Newly born cells (green) in the cortex express interneuronal markers (red).

Neurogenesis in the adult brain is generally considered to be restricted to the hippocampus and olfactory bulb—ancient parts of the brain that are found even in nonmammalian species. A few publications suggested that the neocortex—a well-developed region in primates that is implicated in higher thought—also supports neurogenesis. These reports have been met with skepticism, as other groups have been unable to replicate the findings. On page 415, Dayer et al. bolster the evidence for proliferating neurons in regions beyond the hippocampus and olfactory bulb.The authors used a battery of neuronal markers to confirm that neurogenesis exists in the neocortex. Although difficult to find in the sparsely populated expanse of the cortex, replicating cells with markers of neuronal precursors were present in the adult rat neocortex. Their numbers suggest that these interneurons in the cortex turnover as rapidly as granule cells in the hippocampus, where up to 6% of the cells are replaced within a month.

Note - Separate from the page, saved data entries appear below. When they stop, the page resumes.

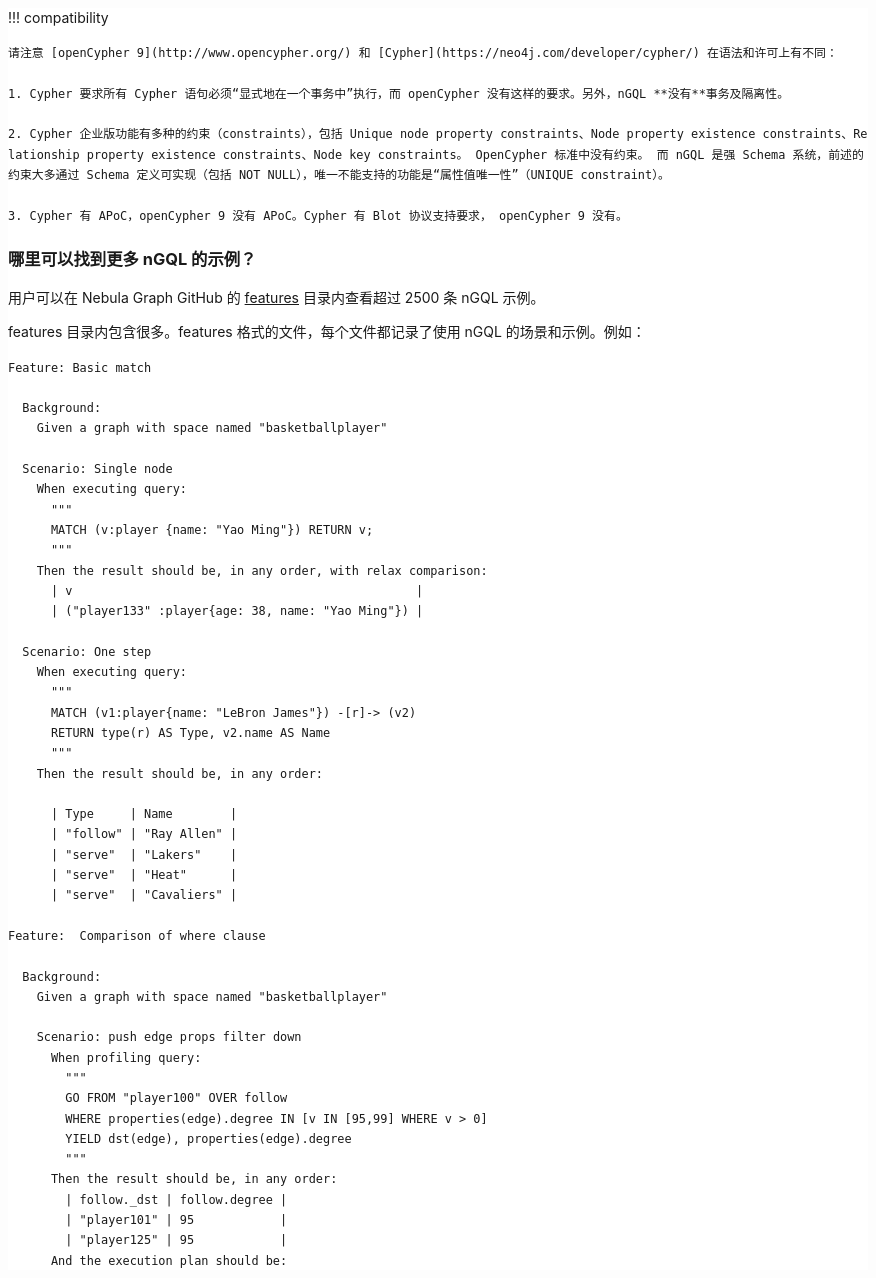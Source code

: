 !!! compatibility

    请注意 [openCypher 9](http://www.opencypher.org/) 和 [Cypher](https://neo4j.com/developer/cypher/) 在语法和许可上有不同：
    
    1. Cypher 要求所有 Cypher 语句必须“显式地在一个事务中”执行，而 openCypher 没有这样的要求。另外，nGQL **没有**事务及隔离性。
    
    2. Cypher 企业版功能有多种的约束（constraints），包括 Unique node property constraints、Node property existence constraints、Relationship property existence constraints、Node key constraints。 OpenCypher 标准中没有约束。 而 nGQL 是强 Schema 系统，前述的约束大多通过 Schema 定义可实现（包括 NOT NULL），唯一不能支持的功能是“属性值唯一性”（UNIQUE constraint）。
    
    3. Cypher 有 APoC，openCypher 9 没有 APoC。Cypher 有 Blot 协议支持要求， openCypher 9 没有。
   
### 哪里可以找到更多 nGQL 的示例？

用户可以在 Nebula Graph GitHub 的 [features](https://github.com/vesoft-inc/nebula/tree/master/tests/tck/features) 目录内查看超过 2500 条 nGQL 示例。

features 目录内包含很多。features 格式的文件，每个文件都记录了使用 nGQL 的场景和示例。例如：

```text
Feature: Basic match

  Background:
    Given a graph with space named "basketballplayer"

  Scenario: Single node
    When executing query:
      """
      MATCH (v:player {name: "Yao Ming"}) RETURN v;
      """
    Then the result should be, in any order, with relax comparison:
      | v                                                |
      | ("player133" :player{age: 38, name: "Yao Ming"}) |

  Scenario: One step
    When executing query:
      """
      MATCH (v1:player{name: "LeBron James"}) -[r]-> (v2)
      RETURN type(r) AS Type, v2.name AS Name
      """
    Then the result should be, in any order:

      | Type     | Name        |
      | "follow" | "Ray Allen" |
      | "serve"  | "Lakers"    |
      | "serve"  | "Heat"      |
      | "serve"  | "Cavaliers" |

Feature:  Comparison of where clause

  Background:
    Given a graph with space named "basketballplayer"

    Scenario: push edge props filter down
      When profiling query:
        """
        GO FROM "player100" OVER follow 
        WHERE properties(edge).degree IN [v IN [95,99] WHERE v > 0] 
        YIELD dst(edge), properties(edge).degree
        """
      Then the result should be, in any order:
        | follow._dst | follow.degree |
        | "player101" | 95            |
        | "player125" | 95            |
      And the execution plan should be:
```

The various markers that the authors used also revealed for the first time that the neocortical precursors produce GABAergic interneurons, which are small inhibitory neurons that regulate the larger pyramidal cells of the cortex. Because most neurons in the cortex are pyramidal cells, which are large and unmistakably neuronal, the new interneurons can be easily overlooked or mistaken for glial cells.

The precursors originate from within the cortex itself, rather than migrating from the subventricular zone (SVZ), which provides new neurons to the olfactory bulb. The authors did note, however, that some SVZ precursors also found their way to the striatum—a region associated with motor skill learning—where they formed interneurons.

Depression has been correlated with decreased hippocampal neurogenesis and a decrease in small cells in the neocortex that look like glia. The new findings hint that some of those missing cells may be newly born interneurons and suggest that neurogenesis in the cortex will be an important event to examine in disease states and old age.